Cloud GTM requires shared ownership across alliances, sales, RevOps, finance, engineering, and marketing. Executives set direction, alliances manage hyperscaler relationships, sales executes co-sell, RevOps maintains workflow accuracy, finance governs pricing and revenue recognition, and engineering ensures technical alignment.

What makes a strong Cloud GTM strategy?

A strong Cloud GTM strategy includes cloud-aligned ICP development, ecosystem-specific value propositions, marketplace listing readiness, co-sell motions, private offer workflows, cross-functional enablement, integrations with CRM and finance systems, and ongoing analytics to optimize pipeline and revenue.

How do cloud marketplaces accelerate sales cycles?

Marketplace deals often skip heavy vendor onboarding, long legal cycles, and manual procurement approvals. Buyers use existing contracts with AWS, Azure, and GCP, which cuts cycle time from weeks to days. Co-sell support from hyperscaler reps further increases velocity and win rates.

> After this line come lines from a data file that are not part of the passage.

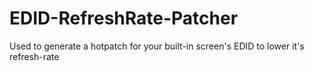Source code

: # EDID-RefreshRate-Patcher
Used to generate a hotpatch for your built-in screen's EDID to lower it's refresh-rate
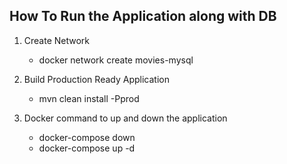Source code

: ## How To Run the Application along with DB

1. Create Network
   - docker network create movies-mysql

2. Build Production Ready Application
   - mvn clean install -Pprod

3. Docker command to up and down the application
   - docker-compose down
   - docker-compose up -d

Why does Cloud GTM matter for ISVs?

Cloud GTM helps ISVs reach enterprise buyers faster, reduce procurement friction, unlock committed cloud budgets, and close larger deals. Marketplaces have become a preferred buying route, and many ISVs now generate more than 20 percent of their total revenue from cloud channels.

How is Cloud GTM different from traditional GTM?

Traditional GTM relies on direct sales, custom contracting, and lengthy procurement cycles. Cloud GTM uses cloud marketplaces, co-sell programs, standardized legal, and pre-approved budgets to shorten procurement time and increase win rates.

It replaces fragmented workflows with automated, cloud native processes.

What is Cloud GTM?

Cloud GTM, or Cloud Go-To-Market, is a strategy that helps software companies sell on and through cloud marketplaces, such as AWS, Azure, and Google Cloud. It combines sales, partnerships, and operations, enabling ISVs to list, transact, and co-sell within hyperscaler ecosystems.